15. Eiser heeft ten aanzien van zijn onroerende zaken aan de [B-straat] en de [A-straat] aangevoerd dat verweerder bij het vaststellen van de WOZ-waarden in strijd heeft gehandeld met het gelijkheidsbeginsel. Zijn broer bezit ook panden in deze straten en aan die panden is een andere onderhoudsstatus toegekend. Ook liggen de WOZ-waarden van de panden zijn broer veel lager.
16. De rechtbank stelt allereest vast dat het gelijkheidsbeginsel er niet toe verplicht woningen binnen dezelfde familie gelijk te waarderen. Er kan alleen een beroep op worden gedaan als de woningen identiek zijn. Hieruit volgt dat eiser de door hem voorgestane WOZ-waarden van zijn onroerende zaken niet kan onderbouwen door deze te vergelijken met de WOZ-waarden van de panden zijn broer en andere panden. Die panden zijn misschien vergelijkbaar, maar niet identiek. Het beroep van eiser op het gelijkheidsbeginsel slaagt niet.

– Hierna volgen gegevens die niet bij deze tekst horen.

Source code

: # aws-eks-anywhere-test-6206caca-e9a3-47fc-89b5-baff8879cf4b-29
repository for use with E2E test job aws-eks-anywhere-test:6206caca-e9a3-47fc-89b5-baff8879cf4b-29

17. Eiser heeft aangevoerd dat zijn panden niet juridisch gesplitst zijn en allemaal verhuurd worden. De huren zijn erg laag. Hier is in de vergelijkingen van verweerder met de vergelijkingsobjecten geen rekening mee gehouden. Ook is er geen rekening mee gehouden dat de woningen van eiser niet zijn gesplitst in appartementsrechten.
18. In de Wet WOZ is bepaald dat er bij het vaststellen van de WOZ-waarde van een woning van moet worden uitgegaan dat de eigenaar de volle en onbezwaarde eigendom van de woning kan overdragen en dat de verkrijger de woning in de staat waarin die zich bevindt, onmiddellijk en in volle omvang in gebruik zou kunnen nemen. Verweerder heeft bevestigd dat hier bij de WOZ-waardering van de onroerende zaken van eiser is uitgegaan. Deze beroepsgrond van eiser slaagt niet.
19. Eiser heeft aangevoerd dat in de tuin behorende bij de [A-straat] 24-H een boom staat die overlast geeft en ook kosten voor onderhoud meebrengt. Eiser stelt dat hierdoor op zijn onroerende zaken in die straat een waardedrukkend effect bestaat van € 15.000,-.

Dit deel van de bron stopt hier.